Certainly, we’re all for cutting costs — which is why we have nagging doubts about whether the town can afford to staff a third fire station right now. Perhaps Payson needs to return to a greater reliance on reserves, to run three- and four-man trucks. Like we said — the council faces an unpalatable choice between bad and worse.

Still, we oppose any economy that risks the lives and health of firefighters by running dangerously small crews.

Not yet Christmas, but we can still sing a few campus carols

Will Christmas ever come? Payson and Arizona State University have now taken a major step in what has turned into a torturous two-year effort to build a college campus here.

Specifically, the negotiators have signed a memorandum of understanding so they can “examine and analyze” the plan for a four-year campus, with tuition about 50 percent lower than on the main campus.

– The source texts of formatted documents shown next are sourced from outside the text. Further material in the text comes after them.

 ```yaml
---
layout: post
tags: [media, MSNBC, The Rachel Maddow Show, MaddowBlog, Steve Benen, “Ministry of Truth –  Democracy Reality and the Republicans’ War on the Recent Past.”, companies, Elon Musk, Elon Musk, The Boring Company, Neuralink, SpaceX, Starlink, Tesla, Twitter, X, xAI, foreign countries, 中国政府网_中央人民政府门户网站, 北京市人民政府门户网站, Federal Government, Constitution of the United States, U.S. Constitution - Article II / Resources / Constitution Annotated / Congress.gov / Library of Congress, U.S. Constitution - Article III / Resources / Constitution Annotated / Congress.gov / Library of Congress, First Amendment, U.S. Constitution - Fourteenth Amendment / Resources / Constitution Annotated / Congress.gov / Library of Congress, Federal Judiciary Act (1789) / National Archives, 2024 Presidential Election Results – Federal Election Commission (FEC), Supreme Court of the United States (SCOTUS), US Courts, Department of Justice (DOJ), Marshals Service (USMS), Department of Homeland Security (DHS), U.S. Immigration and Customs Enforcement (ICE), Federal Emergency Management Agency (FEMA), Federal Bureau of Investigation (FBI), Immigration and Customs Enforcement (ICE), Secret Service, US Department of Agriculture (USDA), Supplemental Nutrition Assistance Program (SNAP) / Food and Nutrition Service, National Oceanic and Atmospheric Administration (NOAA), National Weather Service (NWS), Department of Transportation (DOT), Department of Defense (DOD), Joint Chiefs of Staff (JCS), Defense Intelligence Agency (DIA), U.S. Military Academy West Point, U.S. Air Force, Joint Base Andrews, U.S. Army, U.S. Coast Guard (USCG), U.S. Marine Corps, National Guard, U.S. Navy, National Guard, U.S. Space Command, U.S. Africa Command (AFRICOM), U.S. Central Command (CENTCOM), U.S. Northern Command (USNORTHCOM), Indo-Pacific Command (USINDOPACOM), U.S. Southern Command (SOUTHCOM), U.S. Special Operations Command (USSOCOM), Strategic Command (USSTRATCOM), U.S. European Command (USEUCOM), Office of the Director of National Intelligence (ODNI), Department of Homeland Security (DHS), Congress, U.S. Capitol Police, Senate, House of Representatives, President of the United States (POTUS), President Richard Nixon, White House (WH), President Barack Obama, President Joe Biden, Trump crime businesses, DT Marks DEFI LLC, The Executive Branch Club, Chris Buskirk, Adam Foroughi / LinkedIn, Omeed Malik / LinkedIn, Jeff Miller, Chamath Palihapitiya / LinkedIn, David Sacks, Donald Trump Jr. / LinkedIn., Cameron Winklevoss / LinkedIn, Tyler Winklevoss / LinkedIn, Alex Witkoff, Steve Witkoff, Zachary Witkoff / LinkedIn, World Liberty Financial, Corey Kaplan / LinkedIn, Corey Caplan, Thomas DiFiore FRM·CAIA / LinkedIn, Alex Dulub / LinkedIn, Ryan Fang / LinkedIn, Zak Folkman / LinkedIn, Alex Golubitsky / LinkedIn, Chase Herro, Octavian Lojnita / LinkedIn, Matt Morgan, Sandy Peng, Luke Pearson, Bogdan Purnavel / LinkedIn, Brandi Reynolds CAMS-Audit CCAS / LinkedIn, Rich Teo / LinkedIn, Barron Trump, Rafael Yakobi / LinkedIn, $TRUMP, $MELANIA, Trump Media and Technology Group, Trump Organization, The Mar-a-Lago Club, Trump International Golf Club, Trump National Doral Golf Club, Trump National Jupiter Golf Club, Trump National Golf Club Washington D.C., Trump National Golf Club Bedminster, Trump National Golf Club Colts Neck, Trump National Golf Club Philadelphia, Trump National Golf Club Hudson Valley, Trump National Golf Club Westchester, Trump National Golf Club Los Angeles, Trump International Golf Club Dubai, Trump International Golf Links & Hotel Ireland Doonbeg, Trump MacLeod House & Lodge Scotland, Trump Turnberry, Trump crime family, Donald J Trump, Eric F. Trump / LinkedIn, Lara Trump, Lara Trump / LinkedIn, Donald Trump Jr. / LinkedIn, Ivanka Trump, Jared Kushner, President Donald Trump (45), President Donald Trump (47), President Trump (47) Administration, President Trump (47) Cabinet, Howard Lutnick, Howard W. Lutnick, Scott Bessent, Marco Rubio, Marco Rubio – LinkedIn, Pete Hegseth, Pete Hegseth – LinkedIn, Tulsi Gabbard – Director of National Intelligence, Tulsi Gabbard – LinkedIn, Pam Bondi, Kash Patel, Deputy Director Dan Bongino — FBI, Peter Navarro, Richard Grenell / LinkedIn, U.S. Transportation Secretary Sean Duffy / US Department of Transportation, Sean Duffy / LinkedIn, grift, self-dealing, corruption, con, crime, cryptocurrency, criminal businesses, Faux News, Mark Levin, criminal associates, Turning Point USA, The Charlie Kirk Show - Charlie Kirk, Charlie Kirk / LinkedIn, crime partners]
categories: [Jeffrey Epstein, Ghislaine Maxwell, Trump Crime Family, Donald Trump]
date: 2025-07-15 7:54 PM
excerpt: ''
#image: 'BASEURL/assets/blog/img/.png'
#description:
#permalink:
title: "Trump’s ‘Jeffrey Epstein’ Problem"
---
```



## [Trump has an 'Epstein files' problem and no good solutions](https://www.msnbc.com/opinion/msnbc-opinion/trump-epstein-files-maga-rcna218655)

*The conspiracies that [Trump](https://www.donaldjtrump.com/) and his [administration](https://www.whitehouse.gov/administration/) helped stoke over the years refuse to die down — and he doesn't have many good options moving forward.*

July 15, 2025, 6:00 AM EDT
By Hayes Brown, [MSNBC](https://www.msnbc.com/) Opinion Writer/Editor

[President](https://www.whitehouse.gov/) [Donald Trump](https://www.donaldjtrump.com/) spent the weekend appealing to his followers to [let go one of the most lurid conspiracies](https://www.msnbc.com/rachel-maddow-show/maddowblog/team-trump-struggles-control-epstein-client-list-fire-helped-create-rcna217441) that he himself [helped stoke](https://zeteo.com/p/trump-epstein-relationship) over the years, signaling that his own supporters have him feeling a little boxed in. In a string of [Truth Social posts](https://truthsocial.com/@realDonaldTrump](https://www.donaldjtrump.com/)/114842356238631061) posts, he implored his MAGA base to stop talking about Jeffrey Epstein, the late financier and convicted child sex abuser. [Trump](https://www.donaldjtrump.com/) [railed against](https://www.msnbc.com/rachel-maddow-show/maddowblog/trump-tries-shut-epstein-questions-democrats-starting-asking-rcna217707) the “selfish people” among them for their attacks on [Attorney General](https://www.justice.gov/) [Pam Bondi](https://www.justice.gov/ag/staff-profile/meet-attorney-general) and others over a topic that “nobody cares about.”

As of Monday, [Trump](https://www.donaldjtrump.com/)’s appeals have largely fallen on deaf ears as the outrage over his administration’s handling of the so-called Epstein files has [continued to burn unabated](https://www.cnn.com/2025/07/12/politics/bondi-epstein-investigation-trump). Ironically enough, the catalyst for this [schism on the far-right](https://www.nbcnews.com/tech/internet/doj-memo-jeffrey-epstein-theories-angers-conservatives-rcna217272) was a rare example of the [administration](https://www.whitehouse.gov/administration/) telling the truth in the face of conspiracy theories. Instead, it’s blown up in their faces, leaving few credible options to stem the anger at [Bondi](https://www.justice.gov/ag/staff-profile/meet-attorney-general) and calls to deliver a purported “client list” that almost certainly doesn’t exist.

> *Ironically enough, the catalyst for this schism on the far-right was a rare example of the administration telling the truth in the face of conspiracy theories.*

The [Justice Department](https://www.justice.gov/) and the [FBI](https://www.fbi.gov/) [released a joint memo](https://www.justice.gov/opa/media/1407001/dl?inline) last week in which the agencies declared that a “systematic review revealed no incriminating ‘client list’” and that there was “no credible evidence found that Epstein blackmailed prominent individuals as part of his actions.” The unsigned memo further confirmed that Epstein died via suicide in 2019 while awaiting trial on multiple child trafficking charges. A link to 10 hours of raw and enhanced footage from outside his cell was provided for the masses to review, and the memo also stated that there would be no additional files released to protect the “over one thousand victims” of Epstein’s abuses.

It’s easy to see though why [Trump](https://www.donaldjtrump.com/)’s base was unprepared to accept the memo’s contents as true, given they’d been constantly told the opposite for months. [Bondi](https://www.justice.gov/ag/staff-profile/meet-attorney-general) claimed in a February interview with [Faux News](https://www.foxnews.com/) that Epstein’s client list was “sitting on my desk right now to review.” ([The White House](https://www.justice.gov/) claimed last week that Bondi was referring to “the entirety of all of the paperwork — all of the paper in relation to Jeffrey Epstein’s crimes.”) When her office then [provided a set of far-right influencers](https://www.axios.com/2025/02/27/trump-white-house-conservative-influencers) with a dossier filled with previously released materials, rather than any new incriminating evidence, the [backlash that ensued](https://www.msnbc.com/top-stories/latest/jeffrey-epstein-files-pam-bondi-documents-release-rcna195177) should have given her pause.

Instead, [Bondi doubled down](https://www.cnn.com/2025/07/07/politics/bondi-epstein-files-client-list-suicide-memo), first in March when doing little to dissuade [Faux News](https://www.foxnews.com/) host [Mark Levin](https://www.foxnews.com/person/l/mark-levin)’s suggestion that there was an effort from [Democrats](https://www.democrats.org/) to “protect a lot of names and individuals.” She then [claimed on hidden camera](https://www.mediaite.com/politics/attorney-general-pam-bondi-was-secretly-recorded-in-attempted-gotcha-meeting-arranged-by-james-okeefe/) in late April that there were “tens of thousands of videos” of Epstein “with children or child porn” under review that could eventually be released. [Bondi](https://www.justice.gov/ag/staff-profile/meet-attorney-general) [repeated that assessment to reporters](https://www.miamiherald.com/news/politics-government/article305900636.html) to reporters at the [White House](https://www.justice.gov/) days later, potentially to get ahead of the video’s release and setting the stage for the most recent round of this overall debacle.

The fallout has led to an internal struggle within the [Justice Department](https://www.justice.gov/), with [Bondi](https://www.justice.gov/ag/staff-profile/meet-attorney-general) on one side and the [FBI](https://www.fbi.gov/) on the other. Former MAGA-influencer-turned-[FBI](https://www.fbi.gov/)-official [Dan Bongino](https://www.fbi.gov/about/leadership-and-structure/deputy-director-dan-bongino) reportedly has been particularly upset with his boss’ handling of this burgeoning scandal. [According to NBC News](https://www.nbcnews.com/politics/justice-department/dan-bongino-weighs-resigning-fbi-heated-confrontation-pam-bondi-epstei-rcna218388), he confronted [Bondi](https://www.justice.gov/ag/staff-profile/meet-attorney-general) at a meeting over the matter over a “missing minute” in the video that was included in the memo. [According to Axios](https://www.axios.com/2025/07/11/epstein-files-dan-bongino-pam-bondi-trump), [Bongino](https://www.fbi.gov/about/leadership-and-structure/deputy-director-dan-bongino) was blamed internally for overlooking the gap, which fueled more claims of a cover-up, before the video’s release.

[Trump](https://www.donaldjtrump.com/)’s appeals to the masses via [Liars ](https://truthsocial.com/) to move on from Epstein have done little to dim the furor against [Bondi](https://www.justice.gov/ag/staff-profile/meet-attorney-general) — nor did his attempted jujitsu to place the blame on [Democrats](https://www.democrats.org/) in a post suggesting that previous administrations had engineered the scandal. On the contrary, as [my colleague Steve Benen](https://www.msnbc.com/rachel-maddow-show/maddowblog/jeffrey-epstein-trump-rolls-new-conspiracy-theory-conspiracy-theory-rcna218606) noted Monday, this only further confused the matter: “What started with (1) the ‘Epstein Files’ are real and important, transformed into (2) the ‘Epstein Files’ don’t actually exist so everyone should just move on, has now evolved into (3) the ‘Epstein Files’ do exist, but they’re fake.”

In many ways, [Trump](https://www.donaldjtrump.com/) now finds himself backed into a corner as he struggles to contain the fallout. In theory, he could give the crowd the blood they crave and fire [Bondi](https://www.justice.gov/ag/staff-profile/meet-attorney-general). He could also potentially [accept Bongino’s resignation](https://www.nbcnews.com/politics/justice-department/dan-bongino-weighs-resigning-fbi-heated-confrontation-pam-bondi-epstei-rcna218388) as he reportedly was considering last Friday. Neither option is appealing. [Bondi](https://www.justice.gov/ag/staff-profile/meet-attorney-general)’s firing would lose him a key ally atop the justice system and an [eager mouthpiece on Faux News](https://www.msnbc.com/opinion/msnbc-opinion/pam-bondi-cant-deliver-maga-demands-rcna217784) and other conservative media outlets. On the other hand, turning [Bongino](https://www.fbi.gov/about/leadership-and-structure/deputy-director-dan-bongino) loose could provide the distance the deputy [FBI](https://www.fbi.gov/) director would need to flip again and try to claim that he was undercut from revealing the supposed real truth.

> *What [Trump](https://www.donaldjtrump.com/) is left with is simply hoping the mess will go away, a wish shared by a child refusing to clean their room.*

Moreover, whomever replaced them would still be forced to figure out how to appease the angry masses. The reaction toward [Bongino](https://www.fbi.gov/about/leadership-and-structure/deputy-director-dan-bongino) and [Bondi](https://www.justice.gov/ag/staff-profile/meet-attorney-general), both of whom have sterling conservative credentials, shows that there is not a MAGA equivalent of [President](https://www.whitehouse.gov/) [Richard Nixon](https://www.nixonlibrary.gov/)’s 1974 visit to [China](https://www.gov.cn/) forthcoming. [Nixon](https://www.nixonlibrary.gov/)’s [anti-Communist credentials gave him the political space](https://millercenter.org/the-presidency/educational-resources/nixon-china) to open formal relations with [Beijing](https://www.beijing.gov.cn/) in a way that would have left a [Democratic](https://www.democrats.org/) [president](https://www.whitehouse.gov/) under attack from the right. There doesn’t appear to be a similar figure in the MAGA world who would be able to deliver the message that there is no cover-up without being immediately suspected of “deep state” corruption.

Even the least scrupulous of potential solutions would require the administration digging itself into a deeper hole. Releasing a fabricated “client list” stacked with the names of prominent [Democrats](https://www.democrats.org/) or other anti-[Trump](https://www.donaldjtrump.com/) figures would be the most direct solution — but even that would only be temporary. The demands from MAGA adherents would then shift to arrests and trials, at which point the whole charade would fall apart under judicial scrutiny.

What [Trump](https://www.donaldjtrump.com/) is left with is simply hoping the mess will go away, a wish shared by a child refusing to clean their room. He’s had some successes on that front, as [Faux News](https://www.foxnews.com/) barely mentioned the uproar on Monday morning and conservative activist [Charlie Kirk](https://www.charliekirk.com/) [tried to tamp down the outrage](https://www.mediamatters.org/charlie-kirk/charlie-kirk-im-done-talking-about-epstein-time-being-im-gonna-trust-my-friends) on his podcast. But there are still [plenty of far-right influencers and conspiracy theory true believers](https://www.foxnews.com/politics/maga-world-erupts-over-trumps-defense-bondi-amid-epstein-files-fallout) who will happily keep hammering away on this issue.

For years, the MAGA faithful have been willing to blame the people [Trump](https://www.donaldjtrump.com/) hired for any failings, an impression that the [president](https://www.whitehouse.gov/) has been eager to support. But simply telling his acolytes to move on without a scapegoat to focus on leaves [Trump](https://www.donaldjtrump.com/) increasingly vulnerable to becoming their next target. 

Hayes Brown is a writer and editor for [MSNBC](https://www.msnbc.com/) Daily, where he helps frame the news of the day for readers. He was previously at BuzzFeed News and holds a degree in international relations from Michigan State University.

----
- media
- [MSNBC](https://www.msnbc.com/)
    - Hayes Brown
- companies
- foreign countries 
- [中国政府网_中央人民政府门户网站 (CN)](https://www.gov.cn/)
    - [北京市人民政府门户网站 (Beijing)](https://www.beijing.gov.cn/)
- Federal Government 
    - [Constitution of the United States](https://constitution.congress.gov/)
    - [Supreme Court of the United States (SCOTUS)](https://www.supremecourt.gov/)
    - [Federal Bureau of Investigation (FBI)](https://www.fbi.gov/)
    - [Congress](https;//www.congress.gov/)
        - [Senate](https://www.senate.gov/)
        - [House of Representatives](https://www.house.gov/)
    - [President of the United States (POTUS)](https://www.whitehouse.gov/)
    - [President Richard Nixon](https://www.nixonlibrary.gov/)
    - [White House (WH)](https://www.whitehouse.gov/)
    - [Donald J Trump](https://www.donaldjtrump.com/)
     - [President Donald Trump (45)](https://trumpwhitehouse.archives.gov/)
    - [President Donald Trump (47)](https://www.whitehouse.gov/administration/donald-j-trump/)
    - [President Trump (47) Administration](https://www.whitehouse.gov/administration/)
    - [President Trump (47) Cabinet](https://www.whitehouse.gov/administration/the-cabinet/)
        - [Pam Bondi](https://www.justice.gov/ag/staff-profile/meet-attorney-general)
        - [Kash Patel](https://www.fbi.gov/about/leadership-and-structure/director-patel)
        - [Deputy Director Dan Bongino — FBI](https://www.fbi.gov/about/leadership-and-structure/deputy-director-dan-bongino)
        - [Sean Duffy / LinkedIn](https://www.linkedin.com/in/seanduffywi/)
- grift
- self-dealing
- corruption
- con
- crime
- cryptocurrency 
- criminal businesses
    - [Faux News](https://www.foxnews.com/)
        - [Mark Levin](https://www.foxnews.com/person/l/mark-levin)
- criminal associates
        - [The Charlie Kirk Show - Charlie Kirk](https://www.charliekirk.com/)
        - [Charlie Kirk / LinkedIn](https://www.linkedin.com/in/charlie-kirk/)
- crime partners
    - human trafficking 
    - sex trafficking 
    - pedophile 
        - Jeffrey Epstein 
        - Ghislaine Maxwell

The MOU confirms the broad outlines of the whispers and promises that have sustained us these many months.

Payson will set up a community facilities district to buy 300 acres from the Forest Service and then raise the money to build the campus — plus provide space for support facilities like a conference hotel.

For its part, ASU won’t need to bring its wallet. Instead, the university will develop a marketing and academic plan to be sure it can provide enough students to make the whole thing pencil out.

The MOU confirms the visionary details for a “green” campus nestled among the trees — an idyllic setting in which students can earn a low-cost, four-year degree. We suspect the campus will be a godsend, especially for kids from rural towns who all too often get swallowed up when they attend classes in Tempe with 50,000 other students.

We all owe a debt of gratitude to the handful of people at both ASU and Payson who have lavished time and effort on this crucial effort — even if it never comes to pass.

So while this seems a hopeful moment, we do not minimize the difficulties that remain. First, Payson must sweet-talk the Forest Service into selling the land quickly enough to make the campus possible.

Second, Payson Mayor Kenny Evans must keep corralled his miraculous critical mass of investors and donors who have pledged in excess of $500 million.

Third, we hope ASU grasps the opportunity to build what amounts to the state’s first college that can offer affordable bachelor’s degrees where soaring tuition has already slammed the door of opportunity on many students.

It’s not yet Christmas Eve — the purgatory of our long wait hasn’t ended. But the MOU does amount to the first Christmas jingles on the radio.